Full Scan Pipeline (Unified Job Model)🔗

This document records the agreed full-scan model for DSX-Connect under the new control-plane architecture.

Mental Model🔗

A full scan is a controlled enumeration of a protected scope that generates ScanObjectJob units into the same pipeline used by monitoring.

Monitoring = real-time event stream
Full scan = generated event stream
Both flow through the same core policy + scan + finalize + action pipeline

Full scan is not a separate scanning subsystem.

High-Level Flow🔗

User -> FullScanScopeJob -> Enumeration -> ScanObjectJobs -> Scan -> Finalize -> (Remediate -> Notify)

1. Full Scan Request🔗

When user requests full scan for scope_id:

Core checks active full scan for that scope.
If active:
return existing job_id, status, and progress
do not silently queue another active full scan
If not active:
create durable full-scan job record
emit FullScanScopeJob

Rule: one active full scan per scope.

2. Enumeration Start🔗

Enumeration worker consumes FullScanScopeJob and enumerates from scope root.
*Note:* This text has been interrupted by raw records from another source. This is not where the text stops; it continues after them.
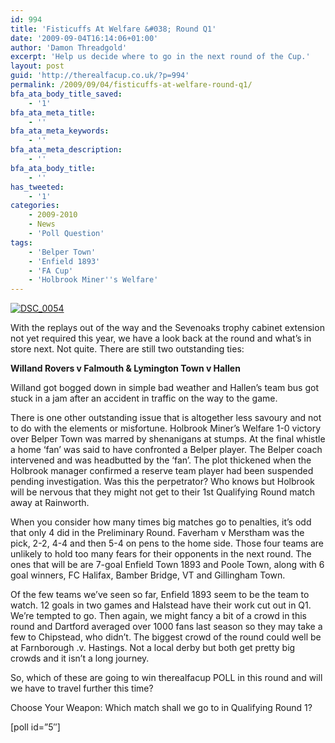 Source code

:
 ```yaml
---
id: 994
title: 'Fisticuffs At Welfare &#038; Round Q1'
date: '2009-09-04T16:14:06+01:00'
author: 'Damon Threadgold'
excerpt: 'Help us decide where to go in the next round of the Cup.'
layout: post
guid: 'http://therealfacup.co.uk/?p=994'
permalink: /2009/09/04/fisticuffs-at-welfare-round-q1/
bfa_ata_body_title_saved:
    - '1'
bfa_ata_meta_title:
    - ''
bfa_ata_meta_keywords:
    - ''
bfa_ata_meta_description:
    - ''
bfa_ata_body_title:
    - ''
has_tweeted:
    - '1'
categories:
    - 2009-2010
    - News
    - 'Poll Question'
tags:
    - 'Belper Town'
    - 'Enfield 1893'
    - 'FA Cup'
    - 'Holbrook Miner''s Welfare'
---
```


[![DSC_0054](http://lh4.ggpht.com/_3L4_Y2OBz2M/Sp5JhhjnGyI/AAAAAAAAAak/uKzIRZmGreM/DSC_0054.jpg?imgmax=200)](http://lh4.ggpht.com/_3L4_Y2OBz2M/Sp5JhhjnGyI/AAAAAAAAAak/uKzIRZmGreM/DSC_0054.jpg?imgmax=640)

With the replays out of the way and the Sevenoaks trophy cabinet extension not yet required this year, we have a look back at the round and what’s in store next. Not quite. There are still two outstanding ties:

**Willand Rovers v Falmouth &amp; Lymington Town v Hallen**

Willand got bogged down in simple bad weather and Hallen’s team bus got stuck in a jam after an accident in traffic on the way to the game.

There is one other outstanding issue that is altogether less savoury and not to do with the elements or misfortune. Holbrook Miner’s Welfare 1-0 victory over Belper Town was marred by shenanigans at stumps. At the final whistle a home ‘fan’ was said to have confronted a Belper player. The Belper coach intervened and was headbutted by the ‘fan’. The plot thickened when the Holbrook manager confirmed a reserve team player had been suspended pending investigation. Was this the perpetrator? Who knows but Holbrook will be nervous that they might not get to their 1st Qualifying Round match away at Rainworth.

When you consider how many times big matches go to penalties, it’s odd that only 4 did in the Preliminary Round. Faverham v Merstham was the pick, 2-2, 4-4 and then 5-4 on pens to the home side. Those four teams are unlikely to hold too many fears for their opponents in the next round. The ones that will be are 7-goal Enfield Town 1893 and Poole Town, along with 6 goal winners, FC Halifax, Bamber Bridge, VT and Gillingham Town.

Of the few teams we’ve seen so far, Enfield 1893 seem to be the team to watch. 12 goals in two games and Halstead have their work cut out in Q1. We’re tempted to go. Then again, we might fancy a bit of a crowd in this round and Dartford averaged over 1000 fans last season so they may take a few to Chipstead, who didn’t. The biggest crowd of the round could well be at Farnborough .v. Hastings. Not a local derby but both get pretty big crowds and it isn’t a long journey.

So, which of these are going to win therealfacup POLL in this round and will we have to travel further this time?

Choose Your Weapon: Which match shall we go to in Qualifying Round 1?

\[poll id=”5″\]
Rule: enumerate from scope root, not integration root.

3. Pagination🔗

Connector returns page + cursor. For each page:

emit ScanObjectJob per discovered object
if cursor exists, emit EnumerateScopePageJob

This provides resumability and bounded memory behavior.

4. ScanObjectJob Shape🔗

Each discovered object becomes a scan job with:

object_identity
scope_id
integration_id
source context:
source_type=full_scan
source_entity_id=<full_scan_job_id>

Idempotency and dedupe apply.

5. Scan Execution🔗

Scan worker consumes ScanObjectJob:

fetch object/attachment
submit to DSXA
receive verdict
emit FinalizeScanObjectJob

6. Finalization🔗

Finalization worker consumes FinalizeScanObjectJob:

persist result
normalize to canonical outcome
update object status
update full-scan counters
write audit trail

If policy requires:

emit ApplyRemediationJob
emit SendNotificationJob

7. Progress Semantics🔗

Progress is based on finalized objects, not enumeration progress alone.

Why:

enumerated != scanned
scanned != finalized

Operational progress should reflect finalized units.

8. Completion Criteria🔗

Full scan is completed only when:

enumeration is exhausted (no more cursors/pages), and
all spawned scan jobs for that full scan are finalized

Behavior Decisions🔗

Live Dataset🔗

Full scan operates on live data at enumeration time.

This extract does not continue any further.